Problem description — Print each record below precisely, with every picture left out of the copy.

Stored data entries
__________________________________________________

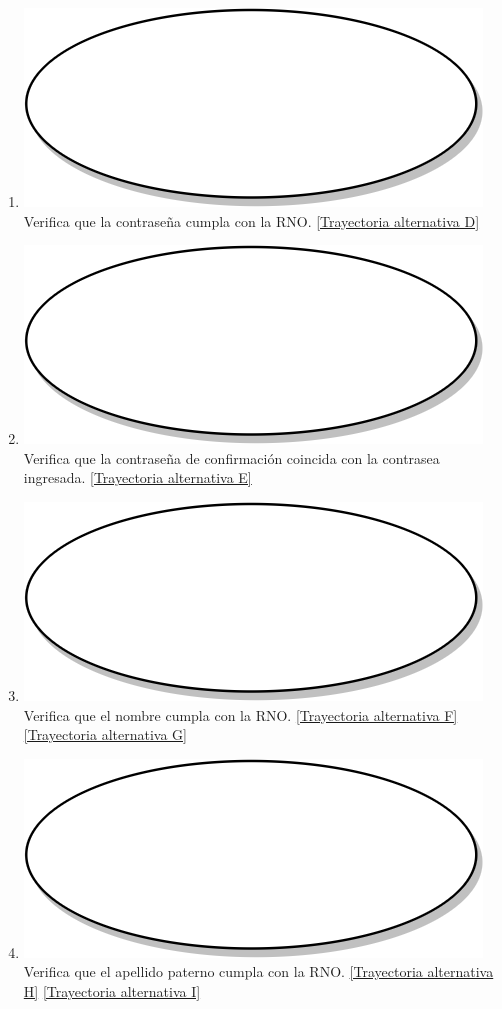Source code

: \begin{enumerate}
  \item {\includegraphics[scale=.05]{Capitulo3/img/proceso.png} Verifica que la contraseña cumpla con la RNO. \hyperref[cu2_ta_d]{[Trayectoria alternativa D]}}
  \item {\includegraphics[scale=.05]{Capitulo3/img/proceso.png} Verifica que la contraseña de confirmación coincida con la contrasea ingresada. \hyperref[cu2_ta_e]{[Trayectoria alternativa E]}}
  \item {\includegraphics[scale=.05]{Capitulo3/img/proceso.png} Verifica que el nombre cumpla con la RNO. \hyperref[cu2_ta_f]{[Trayectoria alternativa F]} \hyperref[cu2_ta_g]{[Trayectoria alternativa G]}}
  \item {\includegraphics[scale=.05]{Capitulo3/img/proceso.png} Verifica que el apellido paterno cumpla con la RNO. \hyperref[cu2_ta_h]{[Trayectoria alternativa H]} \hyperref[cu2_ta_i]{[Trayectoria alternativa I]}}

\end{enumerate}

__________________________________________________

Answer for the task —
Source code

: \begin{enumerate}
  \item {\includegraphics[scale=.05]{Capitulo3/img/proceso.png} Verifica que la contraseña cumpla con la RNO. \hyperref[cu2_ta_d]{[Trayectoria alternativa D]}}
  \item {\includegraphics[scale=.05]{Capitulo3/img/proceso.png} Verifica que la contraseña de confirmación coincida con la contrasea ingresada. \hyperref[cu2_ta_e]{[Trayectoria alternativa E]}}
  \item {\includegraphics[scale=.05]{Capitulo3/img/proceso.png} Verifica que el nombre cumpla con la RNO. \hyperref[cu2_ta_f]{[Trayectoria alternativa F]} \hyperref[cu2_ta_g]{[Trayectoria alternativa G]}}
  \item {\includegraphics[scale=.05]{Capitulo3/img/proceso.png} Verifica que el apellido paterno cumpla con la RNO. \hyperref[cu2_ta_h]{[Trayectoria alternativa H]} \hyperref[cu2_ta_i]{[Trayectoria alternativa I]}}

\end{enumerate}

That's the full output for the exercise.